Street people are also blamed for an increase in crime. Yet the perception doesn’t always match reality.

Kamloops RCMP Supt. Syd Lecky told City Council on June 11, 2021, that crime was actually down in some parts of the city compared to last year. Property crime was down in North Kamloops by eight per cent, the same in Valleyview, and up 11 per cent in Westsyde.

But last year was unusual because of the pandemic, Lecky added, and that property crime was up everywhere from 1019.

Homeless people represent a fragile sector of our population.

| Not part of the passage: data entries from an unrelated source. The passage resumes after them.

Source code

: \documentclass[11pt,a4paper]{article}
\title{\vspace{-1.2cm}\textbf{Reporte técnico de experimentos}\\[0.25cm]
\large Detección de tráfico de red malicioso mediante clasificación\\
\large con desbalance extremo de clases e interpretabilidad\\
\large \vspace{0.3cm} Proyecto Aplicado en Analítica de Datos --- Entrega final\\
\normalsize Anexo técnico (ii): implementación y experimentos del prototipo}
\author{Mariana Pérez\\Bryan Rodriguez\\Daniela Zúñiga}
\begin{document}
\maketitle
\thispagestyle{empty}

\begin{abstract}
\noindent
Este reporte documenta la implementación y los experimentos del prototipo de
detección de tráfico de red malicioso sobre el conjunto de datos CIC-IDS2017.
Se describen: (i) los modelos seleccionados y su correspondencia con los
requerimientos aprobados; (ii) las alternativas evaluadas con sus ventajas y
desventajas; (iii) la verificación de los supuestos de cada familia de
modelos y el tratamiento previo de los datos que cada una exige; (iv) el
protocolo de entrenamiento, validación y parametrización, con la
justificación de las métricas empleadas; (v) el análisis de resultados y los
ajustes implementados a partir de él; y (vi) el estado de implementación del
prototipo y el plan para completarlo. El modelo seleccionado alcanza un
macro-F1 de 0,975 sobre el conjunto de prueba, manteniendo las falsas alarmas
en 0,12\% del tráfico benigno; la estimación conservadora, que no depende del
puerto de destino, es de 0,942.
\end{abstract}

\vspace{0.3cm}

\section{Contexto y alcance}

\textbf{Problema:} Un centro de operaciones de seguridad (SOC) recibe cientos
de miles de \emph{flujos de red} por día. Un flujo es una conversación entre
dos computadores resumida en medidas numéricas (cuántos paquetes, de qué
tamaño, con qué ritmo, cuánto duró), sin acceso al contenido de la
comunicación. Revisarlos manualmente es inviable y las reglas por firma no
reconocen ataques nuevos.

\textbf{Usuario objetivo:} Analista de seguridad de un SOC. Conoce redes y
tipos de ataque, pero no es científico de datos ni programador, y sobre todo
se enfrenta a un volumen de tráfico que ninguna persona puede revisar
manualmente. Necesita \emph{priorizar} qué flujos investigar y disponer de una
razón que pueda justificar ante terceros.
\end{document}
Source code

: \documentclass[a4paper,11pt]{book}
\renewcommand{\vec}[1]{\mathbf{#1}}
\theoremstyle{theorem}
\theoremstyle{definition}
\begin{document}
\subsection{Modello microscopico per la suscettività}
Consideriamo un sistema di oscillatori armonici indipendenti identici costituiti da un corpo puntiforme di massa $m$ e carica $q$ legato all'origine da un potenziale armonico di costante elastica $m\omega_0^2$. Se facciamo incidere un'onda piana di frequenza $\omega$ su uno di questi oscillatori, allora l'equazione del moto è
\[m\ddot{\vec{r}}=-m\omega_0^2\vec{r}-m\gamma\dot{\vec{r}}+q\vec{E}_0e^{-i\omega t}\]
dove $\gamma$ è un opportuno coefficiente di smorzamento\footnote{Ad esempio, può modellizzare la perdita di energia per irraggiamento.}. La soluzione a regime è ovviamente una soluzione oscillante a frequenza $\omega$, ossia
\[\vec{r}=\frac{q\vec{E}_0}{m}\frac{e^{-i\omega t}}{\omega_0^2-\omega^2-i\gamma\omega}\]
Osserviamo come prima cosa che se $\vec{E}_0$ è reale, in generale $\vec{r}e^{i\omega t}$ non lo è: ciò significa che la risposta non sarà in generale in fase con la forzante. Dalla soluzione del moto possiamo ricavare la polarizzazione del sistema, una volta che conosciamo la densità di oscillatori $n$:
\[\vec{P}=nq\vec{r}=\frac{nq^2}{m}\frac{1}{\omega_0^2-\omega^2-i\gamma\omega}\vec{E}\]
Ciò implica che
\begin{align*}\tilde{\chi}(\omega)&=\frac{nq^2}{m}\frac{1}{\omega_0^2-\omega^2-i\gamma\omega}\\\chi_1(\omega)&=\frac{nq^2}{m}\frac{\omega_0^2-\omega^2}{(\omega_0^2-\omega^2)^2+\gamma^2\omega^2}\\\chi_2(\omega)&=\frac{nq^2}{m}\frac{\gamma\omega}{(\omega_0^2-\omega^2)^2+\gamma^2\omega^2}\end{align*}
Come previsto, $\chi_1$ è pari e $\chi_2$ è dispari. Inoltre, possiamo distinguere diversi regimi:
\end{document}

In a survey done by BC Housing of Merritt’s homeless in 2020, one-quarter reported a brain injury and 70 per cent had two or more health concerns. Seventy-eight per cent suffered from addiction.

In a survey done in Kamloops in June, 2018, one-half of respondents first experienced homelessness as youths. Probably, as in Merritt’s case, many were formerly in foster care.

The profile of homeless people is one of addiction compounded by desperation, mental and physical health. They are often youths thrown out on the streets with few life-skills.

Kamloops doesn’t need a big-stick approach by BC Housing to get affordable housing in Kamloops. Not like that other Interior city, Penticton, where City Council is taking the province to court over a dispute involving BC Housing’s locations.

Kamloopsians sensibly realize that you can’t complain about homeless people on the street while also complaining that they are being housed.